Joining a church is a big deal. By joining, I don't mean just going to a regular meeting once or twice a week. I don't even mean simply getting your name on the membership roll. I mean committing yourself to a covenantal relationship with a group of Christians who are your family and with whom you share life-in-Christ together. That's how big a deal it is. So if you've relocated and need to find a church, then make sure you ask the right questions before joining.
 
Though these questions aren't the only ones to ask, they are important. None of them stands alone, but together they create a crucial decision-making framework.     

1. What do they believe?

The idea of becoming part of a church that doesn't love, preach, and teach the gospel is absurd. Far too much is at stake. But in order to make that judgment, we need to have some idea of what the gospel is.

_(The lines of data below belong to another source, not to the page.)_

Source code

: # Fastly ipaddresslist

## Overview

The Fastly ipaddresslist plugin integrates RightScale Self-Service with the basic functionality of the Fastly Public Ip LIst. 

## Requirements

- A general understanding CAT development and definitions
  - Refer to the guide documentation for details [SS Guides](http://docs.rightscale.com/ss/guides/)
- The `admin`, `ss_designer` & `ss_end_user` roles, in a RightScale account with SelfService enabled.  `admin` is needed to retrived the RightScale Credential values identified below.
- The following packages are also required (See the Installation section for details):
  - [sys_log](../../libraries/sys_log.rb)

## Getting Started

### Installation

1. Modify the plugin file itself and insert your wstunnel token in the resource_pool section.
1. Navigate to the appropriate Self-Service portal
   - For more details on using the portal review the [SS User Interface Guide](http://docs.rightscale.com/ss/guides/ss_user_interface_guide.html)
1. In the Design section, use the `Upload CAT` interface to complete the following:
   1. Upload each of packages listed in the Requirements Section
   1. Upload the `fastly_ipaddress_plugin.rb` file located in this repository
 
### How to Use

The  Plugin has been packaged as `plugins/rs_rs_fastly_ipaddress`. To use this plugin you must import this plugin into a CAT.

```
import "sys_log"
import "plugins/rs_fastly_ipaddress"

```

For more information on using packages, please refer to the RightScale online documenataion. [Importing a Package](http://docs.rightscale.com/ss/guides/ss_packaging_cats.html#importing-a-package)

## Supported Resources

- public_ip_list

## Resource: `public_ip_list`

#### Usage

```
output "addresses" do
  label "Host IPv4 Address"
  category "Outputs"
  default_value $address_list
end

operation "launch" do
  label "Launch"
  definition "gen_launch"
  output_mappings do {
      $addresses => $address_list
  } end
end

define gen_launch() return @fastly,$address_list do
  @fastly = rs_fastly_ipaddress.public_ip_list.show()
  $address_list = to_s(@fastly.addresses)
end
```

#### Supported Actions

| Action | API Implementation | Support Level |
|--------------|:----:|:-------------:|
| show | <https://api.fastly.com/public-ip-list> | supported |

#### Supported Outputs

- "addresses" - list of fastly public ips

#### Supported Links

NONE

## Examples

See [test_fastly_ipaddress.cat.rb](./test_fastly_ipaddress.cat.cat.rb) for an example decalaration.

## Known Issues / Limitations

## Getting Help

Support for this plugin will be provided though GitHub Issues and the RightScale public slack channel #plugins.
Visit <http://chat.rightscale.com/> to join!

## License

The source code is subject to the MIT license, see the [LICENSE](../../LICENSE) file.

If the gospel is simply the message by which I'm saved from sin and hell, then you may find there are a lot of churches that enable you to tick that box.
 
But if the gospel is not merely the A-B-C into the Christian life but the A-to-Z of the Christian life, then the gospel changes everything. To see just how and why the good news is such good news requires us to see how it shapes and defines all of life. So make sure the gospel is preached, prayed, sung, celebrated, taught, applied, lived, and loved—week in, week out, day in, day out, 24/7. 

2. How do they behave?

Inseparable from the first question is this one, which is essentially about the nature of church. If church is a building you enter, then in most places in the Western world you're going to have plenty of options. But it isn't a building! Or if the church is just a meeting you attend, then many of us again are going to be spoiled for choice. But it isn't merely a meeting. It's not less than that, but it's so much more.
 
Church is a covenant community created by the gospel and for the gospel. It's an outpost of heaven, a light through which Christ shines and brings life. Church is the people of God, as they perpetually gather and scatter, for the purpose of making Christ known through their corporate witness of both word and life. Church is the means of both discipleship and mission. So when you're looking for a church, make sure this expansive vision of what it means to be the people of God energizes and shapes both the structures and activities of the particular expression of church you're considering.      

3. What should I do?

You should join a church. In saving you, the gospel incorporates you into God's people and enlists you into God's mission. To disassociate yourself from, or only loosely affiliate yourself to, the people of God is a denial of the gospel. Discipleship requires community, and community is normative for mission.
 
As you ask and answer these three questions, consider these four additional points as you actually join a church near your new home. 
 
1. Don't ignore your existing church.
 
Discuss the move with the church to which you already belong. Get their input. Talk through what it means for them to send you. After all, as a believer you are already a missionary, so see it as a gospel opportunity.
 
2. Look at churches before you decide to move.
 
If there are no gospel churches in the area of your new job, don't move there. (Unless, of course, you're going to plant one.)
 
3. Determine the area you'll live in by the church you'll join.
 
Accept the job offer by all means, but put church before neighborhood, schooling, or housing. Only the church will stretch into eternity. 
 
4. Focus on the essentials and be unconcerned about the incidentals.
 
Allow me to apply this point briefly to two controversial areas. First, style of music. Musical style has more to do with personal preference than with theological conviction. They may sing old hymns more than contemporary songs, but in light of eternity, that's incidental. Don't let music determine whether you join a church or not. Ask questions by all means, but do not allow it to become primary.
 
The second thing is kids' programs. Your kids are important, but an all-singing, all-dancing kids program isn't. In fact, lack of programs may be the best thing for your kids. It gives you a great opportunity to teach them the true nature of both gospel and church. What better chance to disillusion them of the notion that they are consumers and that church is all about them! You won’t get a better opportunity to teach them about the nature of the gospel, what the church is, and what it really means to follow Jesus.
 
So you’ve found the church. You’ve decided to join. Now what?
 
Get in among them, to love them and serve them and live in the world with them, for the glory of God and the fame of Jesus by the power of the Spirit.